There is another tradition in caricature stemming from Henry William Bunbury, which features riders having comical problems with their mounts. Examples include How to ride genteel and agreeable down Hill, How to stop your horse at pleasure, How to lose your way, and How to ride a horse upon three legs and How to prevent a horse slipping his girths. The title of this print might suggest it belongs to that comic tradition.

How to Prevent a Horse Slipping his Girths

Henry William Bunbury
How to Prevent a Horse Slipping his Girths
© Lewis Walpole Library, Yale University

Indeed, on the same day as this print appeared, Gillray published four other comic prints which parody popular hunting prints, but also work within the Bunbury comic horse-and-rider tradition. They include Hounds Finding, Hounds in Full Cry, Hounds Throwing Off and Coming in at the Death.

Hounds in Full Cry

Hounds in Full Cry [April 8, 1800]
© Lewis Walpole Library, Yale University

But Gillray's print does not immediately appear to be comic or ironic.
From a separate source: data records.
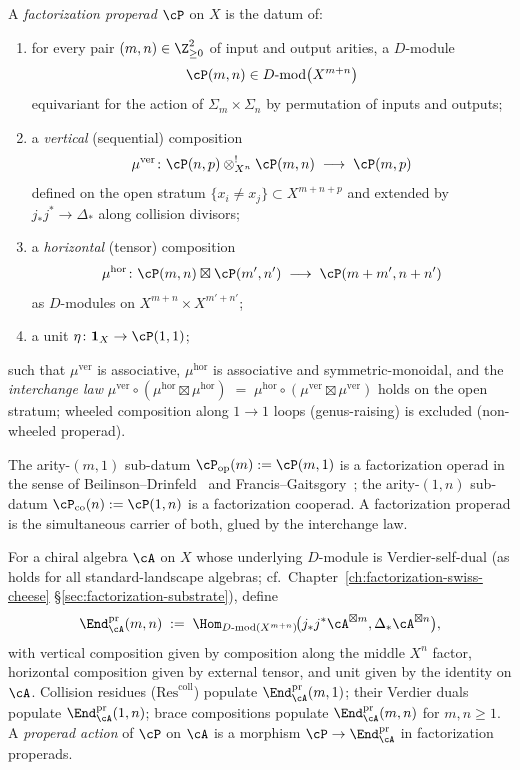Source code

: \begin{definition}\label{def:factorization-properad}
%
A \emph{factorization properad} $\cP$ on $X$ is the datum of:
\begin{enumerate}
\item[(P1)] for every pair $(m,n)\in\Z_{\geq 0}^2$ of input and
 output arities, a $D$-module
 \[
 \cP(m,n)\in D\text{-mod}\bigl(X^{m+n}\bigr)
 \]
 equivariant for the action of $\Sigma_m\times\Sigma_n$ by
 permutation of inputs and outputs;
\item[(P2)] a \emph{vertical} (sequential) composition
 \[
 \mu^{\mathrm{ver}}\colon
 \cP(n,p)\otimes^!_{X^n}\cP(m,n)\;\longrightarrow\;\cP(m,p)
 \]
 defined on the open stratum
 $\{x_i\neq x_j\}\subset X^{m+n+p}$ and extended by $j_*j^*\to\Delta_*$
 along collision divisors;
\item[(P3)] a \emph{horizontal} (tensor) composition
 \[
 \mu^{\mathrm{hor}}\colon
 \cP(m,n)\boxtimes \cP(m',n')\;\longrightarrow\;\cP(m+m',n+n')
 \]
 as $D$-modules on $X^{m+n}\times X^{m'+n'}$;
\item[(P4)] a unit $\eta\colon \mathbf{1}_X\to\cP(1,1)$;
\end{enumerate}
such that $\mu^{\mathrm{ver}}$ is associative, $\mu^{\mathrm{hor}}$
is associative and symmetric-monoidal, and the
\emph{interchange law}
$
 \mu^{\mathrm{ver}}\circ(\mu^{\mathrm{hor}}\boxtimes
 \mu^{\mathrm{hor}})
 \;=\;
 \mu^{\mathrm{hor}}\circ(\mu^{\mathrm{ver}}\boxtimes \mu^{\mathrm{ver}})
$
holds on the open stratum; wheeled composition along $1\to 1$ loops
(genus-raising) is excluded (non-wheeled properad).
\end{definition}

The arity-$(m,1)$ sub-datum
$\cP_{\mathrm{op}}(m):=\cP(m,1)$ is a factorization operad in the
sense of Beilinson--Drinfeld~\cite{BD04} and Francis--Gaitsgory~\cite{FG12};
the arity-$(1,n)$ sub-datum $\cP_{\mathrm{co}}(n):=\cP(1,n)$
is a factorization cooperad. A factorization properad is the
simultaneous carrier of both, glued by the interchange law.

\begin{example}
\label{ex:endomorphism-properad}
For a chiral algebra $\cA$ on $X$ whose underlying $D$-module is
Verdier-self-dual (as holds for all standard-landscape algebras;
cf.\ Chapter~\ref{ch:factorization-swiss-cheese} \S\ref{sec:factorization-substrate}),
define
\[
 \End^{\mathrm{pr}}_\cA(m,n)
 \;:=\;
 \Hom_{D\text{-mod}(X^{m+n})}\!\bigl(j_*j^*\cA^{\boxtimes m},
 \Delta_*\cA^{\boxtimes n}\bigr),
\]
with vertical composition given by composition along the middle
$X^n$ factor, horizontal composition given by external tensor,
and unit given by the identity on $\cA$. Collision residues
($\mathrm{Res}^{\mathrm{coll}}$) populate $\End^{\mathrm{pr}}_\cA(m,1)$;
their Verdier duals populate $\End^{\mathrm{pr}}_\cA(1,n)$; brace
compositions populate $\End^{\mathrm{pr}}_\cA(m,n)$ for $m,n\geq 1$.
A \emph{properad action} of $\cP$ on $\cA$ is a morphism
$\cP\to\End^{\mathrm{pr}}_\cA$ in factorization properads.
\end{example}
Unlike the figures in the Bunbury print, horse and rider are, in fact, elegant.

But then there is the quotation beneath the title. It is a slightly altered version of some famous lines from Joseph Addison's Cato, A Tragedy Act I, Scene 2 which endorse the pursuit of virtue without regard to the likelihood of wordly profit.

Tis not in mortals to command success,
But we'll do more, Sempronius—we'll deserve it.

Applied to Colonel Mathew's appearance and horsemanship, the lines would appear to be quite incongruous. And that, I think, is likely the point. The pursuit of excellence in such a trivial exercise as riding with elegance through the streets is incongruous and silly, particularly while the country, like Rome at the time of Cato, is at war. If this is Gillray's point, it is certainly more obscure than most of Gillray's satiric productions. But it is at least consistent with Gillray's later portrayal of Colonel Mathew in A Pair of Polished Gentlemen as inhabiting a world which has shrunk to the dimensions of a riding boot.

NOTE: There is apparently a preliminary sketch of this print at the British Museum, but there is no image of it currently available, so I have no way of telling what changes might have been made from sketch to print.